Students across the nation might eventually use the same math and English textbooks and take the same tests if states adopt new rigorous standards proposed Wednesday by governors and education leaders.
Texas and Alaska have refused to join the project, and everyone from state legislatures to the nation's 10,000 local school boards and 3 million teachers could chime in with their opinions. The public is invited to comment on the proposed new standards until April 2. The developers hope to publish final education goals for K-12 math and English in May.
The state-led effort was coordinated by the National Governors Association and the Council of Chief State School Officers.
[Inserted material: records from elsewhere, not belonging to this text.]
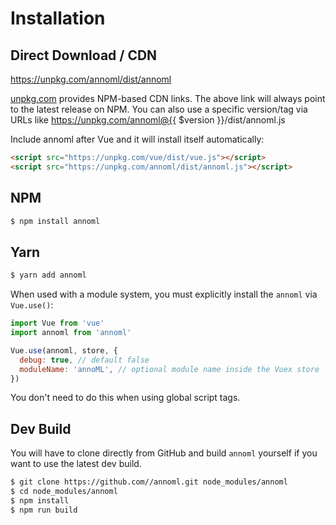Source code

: # Installation

## Direct Download / CDN

https://unpkg.com/annoml/dist/annoml 

[unpkg.com](https://unpkg.com) provides NPM-based CDN links. The above link will always point to the latest release on NPM. You can also use a specific version/tag via URLs like https://unpkg.com/annoml@{{ $version }}/dist/annoml.js
 
Include annoml after Vue and it will install itself automatically:

```html
<script src="https://unpkg.com/vue/dist/vue.js"></script>
<script src="https://unpkg.com/annoml/dist/annoml.js"></script>
```

## NPM

```sh
$ npm install annoml
```

## Yarn

```sh
$ yarn add annoml
```

When used with a module system, you must explicitly install the `annoml` via `Vue.use()`:

```javascript
import Vue from 'vue'
import annoml from 'annoml'

Vue.use(annoml, store, {
  debug: true, // default false
  moduleName: 'annoML', // optional module name inside the Vuex store
})
```

You don't need to do this when using global script tags.

## Dev Build

You will have to clone directly from GitHub and build `annoml` yourself if
you want to use the latest dev build.

```sh
$ git clone https://github.com//annoml.git node_modules/annoml
$ cd node_modules/annoml
$ npm install
$ npm run build
```

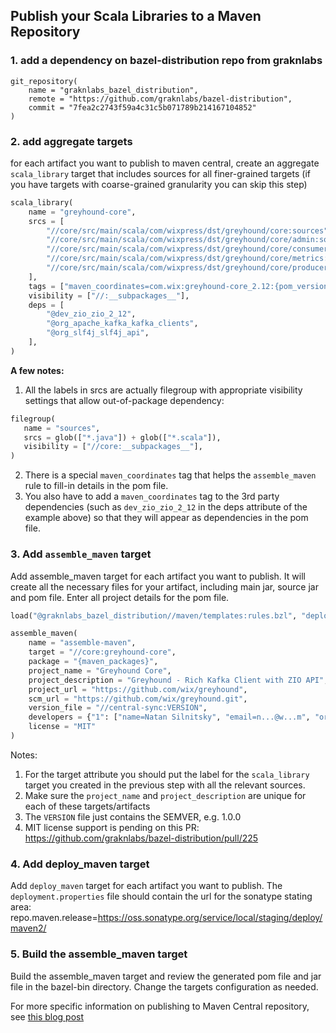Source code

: ## Publish your Scala Libraries to a Maven Repository

### 1. add a dependency on bazel-distribution repo from graknlabs
```
git_repository(
    name = "graknlabs_bazel_distribution",
    remote = "https://github.com/graknlabs/bazel-distribution",
    commit = "7fea2c2743f59a4c31c5b071789b214167104852"
)
```

### 2. add aggregate targets
for each artifact you want to publish to maven central, 
create an aggregate `scala_library` target that includes sources for all finer-grained targets (if you have
targets with coarse-grained granularity you can skip this step)

```python
scala_library(
    name = "greyhound-core",
    srcs = [
        "//core/src/main/scala/com/wixpress/dst/greyhound/core:sources",
        "//core/src/main/scala/com/wixpress/dst/greyhound/core/admin:sources",
        "//core/src/main/scala/com/wixpress/dst/greyhound/core/consumer:sources",
        "//core/src/main/scala/com/wixpress/dst/greyhound/core/metrics:sources",
        "//core/src/main/scala/com/wixpress/dst/greyhound/core/producer:sources",
    ],
    tags = ["maven_coordinates=com.wix:greyhound-core_2.12:{pom_version}"],
    visibility = ["//:__subpackages__"],
    deps = [
        "@dev_zio_zio_2_12",
        "@org_apache_kafka_kafka_clients",
        "@org_slf4j_slf4j_api",
    ],
)
```
**A few notes:**
1. All the labels in srcs are actually filegroup with appropriate visibility settings that allow out-of-package dependency:
```python
filegroup(
   name = "sources",
   srcs = glob(["*.java"]) + glob(["*.scala"]),
   visibility = ["//core:__subpackages__"],
)
```
2. There is a special `maven_coordinates` tag that helps the `assemble_maven` rule to fill-in details in the pom file.
3. You also have to add a `maven_coordinates` tag to the 3rd party dependencies (such as `dev_zio_zio_2_12` in the deps attribute of the example above) so that they will appear as dependencies in the pom file.

### 3. Add `assemble_maven` target
Add assemble_maven target for each artifact you want to publish. 
It will create all the necessary files for your artifact, including main jar, source jar and pom file. Enter all project details for the pom file.
```python
load("@graknlabs_bazel_distribution//maven/templates:rules.bzl", "deploy_maven", "assemble_maven")

assemble_maven(
    name = "assemble-maven",
    target = "//core:greyhound-core",
    package = "{maven_packages}",
    project_name = "Greyhound Core",
    project_description = "Greyhound - Rich Kafka Client with ZIO API",
    project_url = "https://github.com/wix/greyhound",
    scm_url = "https://github.com/wix/greyhound.git",
    version_file = "//central-sync:VERSION",
    developers = {"1": ["name=Natan Silnitsky", "email=n...@w...m", "organization=Wix"]},
    license = "MIT"
)
```
Notes:
1. For the target attribute you should put the label for the `scala_library` target you created in the previous step with all the relevant sources.
2. Make sure the `project_name` and `project_description` are unique for each of these targets/artifacts
3. The `VERSION` file just contains the SEMVER, e.g. 1.0.0
4. MIT license support is pending on this PR: https://github.com/graknlabs/bazel-distribution/pull/225

### 4. Add deploy_maven target
Add `deploy_maven` target for each artifact you want to publish.
The `deployment.properties` file should contain the url for the sonatype stating area:
repo.maven.release=https://oss.sonatype.org/service/local/staging/deploy/maven2/

### 5. Build the assemble_maven target 
Build the assemble_maven target and review the generated pom file and jar file in the bazel-bin directory. Change the targets configuration as needed.
<br/>

For more specific information on publishing to Maven Central repository, see [this blog post](https://medium.com/wix-engineering/how-to-publish-artifacts-from-bazel-to-maven-central-71da0cf990f5)

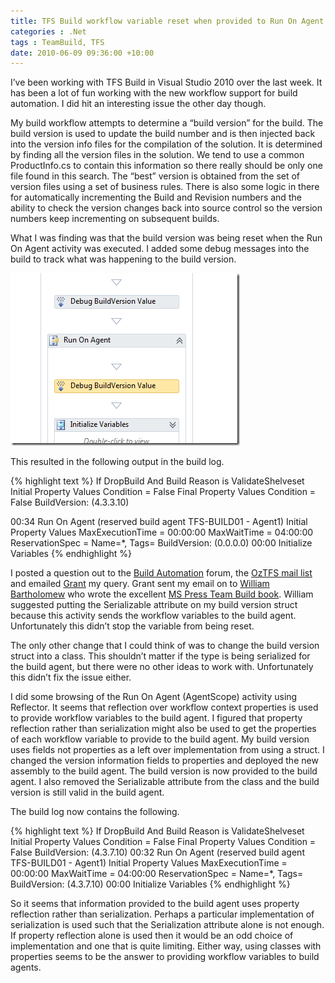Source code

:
 ```yaml
---
title: TFS Build workflow variable reset when provided to Run On Agent
categories : .Net
tags : TeamBuild, TFS
date: 2010-06-09 09:36:00 +10:00
---
```


I’ve been working with TFS Build in Visual Studio 2010 over the last week. It has been a lot of fun working with the new workflow support for build automation. I did hit an interesting issue the other day though.

My build workflow attempts to determine a “build version” for the build. The build version is used to update the build number and is then injected back into the version info files for the compilation of the solution. It is determined by finding all the version files in the solution. We tend to use a common ProductInfo.cs to contain this information so there really should be only one file found in this search. The “best” version is obtained from the set of version files using a set of business rules. There is also some logic in there for automatically incrementing the Build and Revision numbers and the ability to check the version changes back into source control so the version numbers keep incrementing on subsequent builds.

What I was finding was that the build version was being reset when the Run On Agent activity was executed. I added some debug messages into the build to track what was happening to the build version.

![image][0]

This resulted in the following output in the build log.

{% highlight text %}
If DropBuild And Build Reason is ValidateShelveset
Initial Property Values
Condition = False
Final Property Values
Condition = False
BuildVersion: (4.3.3.10)

00:34
Run On Agent (reserved build agent TFS-BUILD01 - Agent1)
Initial Property Values
MaxExecutionTime = 00:00:00
MaxWaitTime = 04:00:00
ReservationSpec = Name=*, Tags=
BuildVersion: (0.0.0.0)
00:00
Initialize Variables
{% endhighlight %}

I posted a question out to the [Build Automation][1] forum, the [OzTFS mail list][2] and emailed [Grant][3] my query. Grant sent my email on to [William Bartholomew][4] who wrote the excellent [MS Press Team Build book][5]. William suggested putting the Serializable attribute on my build version struct because this activity sends the workflow variables to the build agent. Unfortunately this didn’t stop the variable from being reset.

The only other change that I could think of was to change the build version struct into a class. This shouldn’t matter if the type is being serialized for the build agent, but there were no other ideas to work with. Unfortunately this didn’t fix the issue either.

I did some browsing of the Run On Agent (AgentScope) activity using Reflector. It seems that reflection over workflow context properties is used to provide workflow variables to the build agent. I figured that property reflection rather than serialization might also be used to get the properties of each workflow variable to provide to the build agent. My build version uses fields not properties as a left over implementation from using a struct. I changed the version information fields to properties and deployed the new assembly to the build agent. The build version is now provided to the build agent. I also removed the Serializable attribute from the class and the build version is still valid in the build agent.

The build log now contains the following.

{% highlight text %}
If DropBuild And Build Reason is ValidateShelveset
Initial Property Values
Condition = False
Final Property Values
Condition = False
BuildVersion: (4.3.7.10)
00:32
Run On Agent (reserved build agent TFS-BUILD01 - Agent1)
Initial Property Values
MaxExecutionTime = 00:00:00
MaxWaitTime = 04:00:00
ReservationSpec = Name=*, Tags=
BuildVersion: (4.3.7.10)
00:00
Initialize Variables
{% endhighlight %}

So it seems that information provided to the build agent uses property reflection rather than serialization. Perhaps a particular implementation of serialization is used such that the Serialization attribute alone is not enough. If property reflection alone is used then it would be an odd choice of implementation and one that is quite limiting. Either way, using classes with properties seems to be the answer to providing workflow variables to build agents.

[0]: /files/image_11.png
[1]: http://social.msdn.microsoft.com/Forums/en-US/tfsbuild/thread/e2e30422-19e8-4868-81a8-fe878860f685/
[2]: http://oztfs.com/
[3]: http://blogs.msdn.com/b/granth/
[4]: http://blogs.msdn.com/b/willbar/
[5]: http://www.microsoft.com/learning/en/us/book.aspx?ID=12999&amp;locale=en-us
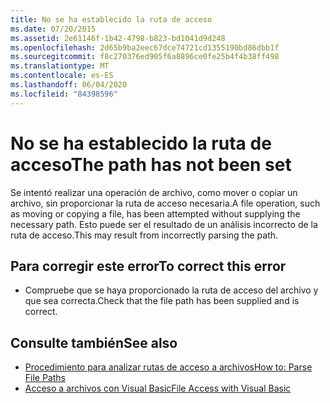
 ```yaml
---
title: No se ha establecido la ruta de acceso
ms.date: 07/20/2015
ms.assetid: 2e61146f-1b42-4798-b823-bd1041d9d248
ms.openlocfilehash: 2d65b9ba2eec67dce74721cd1355190bd86dbb1f
ms.sourcegitcommit: f8c270376ed905f6a8896ce0fe25b4f4b38ff498
ms.translationtype: MT
ms.contentlocale: es-ES
ms.lasthandoff: 06/04/2020
ms.locfileid: "84398596"
---
```

# <a name="the-path-has-not-been-set"></a><span data-ttu-id="955aa-102">No se ha establecido la ruta de acceso</span><span class="sxs-lookup"><span data-stu-id="955aa-102">The path has not been set</span></span>
<span data-ttu-id="955aa-103">Se intentó realizar una operación de archivo, como mover o copiar un archivo, sin proporcionar la ruta de acceso necesaria.</span><span class="sxs-lookup"><span data-stu-id="955aa-103">A file operation, such as moving or copying a file, has been attempted without supplying the necessary path.</span></span> <span data-ttu-id="955aa-104">Esto puede ser el resultado de un análisis incorrecto de la ruta de acceso.</span><span class="sxs-lookup"><span data-stu-id="955aa-104">This may result from incorrectly parsing the path.</span></span>  
  
## <a name="to-correct-this-error"></a><span data-ttu-id="955aa-105">Para corregir este error</span><span class="sxs-lookup"><span data-stu-id="955aa-105">To correct this error</span></span>  
  
- <span data-ttu-id="955aa-106">Compruebe que se haya proporcionado la ruta de acceso del archivo y que sea correcta.</span><span class="sxs-lookup"><span data-stu-id="955aa-106">Check that the file path has been supplied and is correct.</span></span>  
  
## <a name="see-also"></a><span data-ttu-id="955aa-107">Consulte también</span><span class="sxs-lookup"><span data-stu-id="955aa-107">See also</span></span>

- [<span data-ttu-id="955aa-108">Procedimiento para analizar rutas de acceso a archivos</span><span class="sxs-lookup"><span data-stu-id="955aa-108">How to: Parse File Paths</span></span>](../developing-apps/programming/drives-directories-files/how-to-parse-file-paths.md)
- [<span data-ttu-id="955aa-109">Acceso a archivos con Visual Basic</span><span class="sxs-lookup"><span data-stu-id="955aa-109">File Access with Visual Basic</span></span>](../developing-apps/programming/drives-directories-files/file-access.md)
After the standards are complete, each state will have to decide whether to adopt them as a replacement for existing education goals.
Florida Education Commissioner Eric J. Smith said the draft of the new standards "truly seeks to make our children highly competitive in these critical subject areas."
As important as the adoption of the Common Core standards, Smith said, was how states chose to assess them. "It's vitally important that our conversations continue to focus on stronger accountability in our schools that is affordable, allows for a quick turnaround of results and is internationally benchmarked for every student."
But some critics worry the federal government will force them to adopt the results.
The Bill & Melinda Gates Foundation, which is helping pay for the effort, believes most states will value the new national standards, according to Vicki Phillips, director of the foundation's K-12 education program.
U.S. slipping: On Tuesday, Andreas Schleicher, a senior education official at the Organization for Economic Cooperation and Development in Paris, told the Senate education committee that America's education advantage is eroding as a greater proportion of students in more countries graduate from high school and college and score higher on achievement tests than U.S. students. Among the 30 richest countries, "only New Zealand, Spain, Turkey and Mexico now have lower high school completion rates than the U.S.," Schleicher said.
Information from the Associated Press and the New York Times was used in this report.